By Kim Nilsen

When hiking uphill along the international border swath path that is Fourth Connecticut Lake Trail to the little wet fen of the same name, turn to look north into Quebec Province periodically. Some 20 miles to the north (30 road miles) is a hulking mountain with several broad summits. The height of it is not so impressive, but the girth of it is. It is huge. That mass of creation filling the horizon is beautiful Mont Megantic, home to Canada’s largest astronomical observatory.

Mont Megantic. Photo courtesy of Wikipedia

Viewing the peak from terra firma is one thing. Viewed from space, the sheer volume of the mountain becomes apparent. Seen from orbit (via Google Earth), Mont Megantic is immense and almost perfectly circular. The formation looks nothing like anything else around it. And there is a very big reason for it. For Megantic is actually the eroded root of a huge volcano that has stood and eroded away in that locale for 200 million years. It was once a Mount Rainier-sized monster. Its nearest neighbors that look anything like it are New Hampshire volcanic formations like the Ossipee Range south of the Conways and Pawtuckaway State Park not far from Concord and Manchester. All are the last remaining basement rocks of long vanished fire mountains.

Mont Megantic. Photo courtesy of Kim Nilsen

A determined trekker who has finished the Cohos Trail northbound can slip over the border to the Canadian port-of-entry station and then pick up the Sentiers Frontaliers hiking trail system on and near the border and move north and northeastward. The SF system splits at Mont D’Urban. To reach Mont Megantic, turn left, due north, and follow that trail group’s distinctive blazes and pathways all the way to the mountain in Notre Dame du Bois, Quebec. You can climb the peak by foot, of course, but you can also reach the summit by vehicle.

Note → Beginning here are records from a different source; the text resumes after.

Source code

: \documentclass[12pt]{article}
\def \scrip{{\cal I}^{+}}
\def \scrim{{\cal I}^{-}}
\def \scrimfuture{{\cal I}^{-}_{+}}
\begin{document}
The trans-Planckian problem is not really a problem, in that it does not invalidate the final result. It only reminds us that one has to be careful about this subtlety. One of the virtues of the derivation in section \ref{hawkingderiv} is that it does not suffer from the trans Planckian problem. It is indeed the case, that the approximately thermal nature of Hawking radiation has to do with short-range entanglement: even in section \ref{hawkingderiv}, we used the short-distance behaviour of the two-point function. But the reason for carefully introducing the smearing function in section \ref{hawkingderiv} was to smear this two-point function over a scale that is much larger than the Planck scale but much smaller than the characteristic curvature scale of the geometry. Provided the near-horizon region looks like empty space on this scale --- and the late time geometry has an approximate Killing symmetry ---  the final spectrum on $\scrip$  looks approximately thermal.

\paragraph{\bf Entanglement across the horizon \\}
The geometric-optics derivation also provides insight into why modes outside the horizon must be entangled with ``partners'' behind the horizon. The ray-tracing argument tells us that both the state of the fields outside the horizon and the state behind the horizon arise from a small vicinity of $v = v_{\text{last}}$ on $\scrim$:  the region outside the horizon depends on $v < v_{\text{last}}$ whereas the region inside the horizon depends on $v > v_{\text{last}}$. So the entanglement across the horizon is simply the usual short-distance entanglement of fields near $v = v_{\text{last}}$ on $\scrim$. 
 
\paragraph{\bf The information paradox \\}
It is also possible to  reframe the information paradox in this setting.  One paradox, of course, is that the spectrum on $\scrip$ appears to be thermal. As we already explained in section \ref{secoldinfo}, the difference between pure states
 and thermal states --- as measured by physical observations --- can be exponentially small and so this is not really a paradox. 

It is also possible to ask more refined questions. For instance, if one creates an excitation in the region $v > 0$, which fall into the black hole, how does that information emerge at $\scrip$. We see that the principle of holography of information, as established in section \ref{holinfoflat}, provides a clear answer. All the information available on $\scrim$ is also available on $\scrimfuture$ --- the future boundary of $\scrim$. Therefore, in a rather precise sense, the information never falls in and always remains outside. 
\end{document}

Once atop the volcano, you will actually be greeted with two observatories that house great telescopes, one of which is open to the public. You will also be greeted with a view to the south across a broad plain of the boundary mountains of New Hampshire, Maine and Vermont. If you started your trek at the Davis Path trailhead in southern Crawford Notch, you are now more than 200 miles from where you took that first step.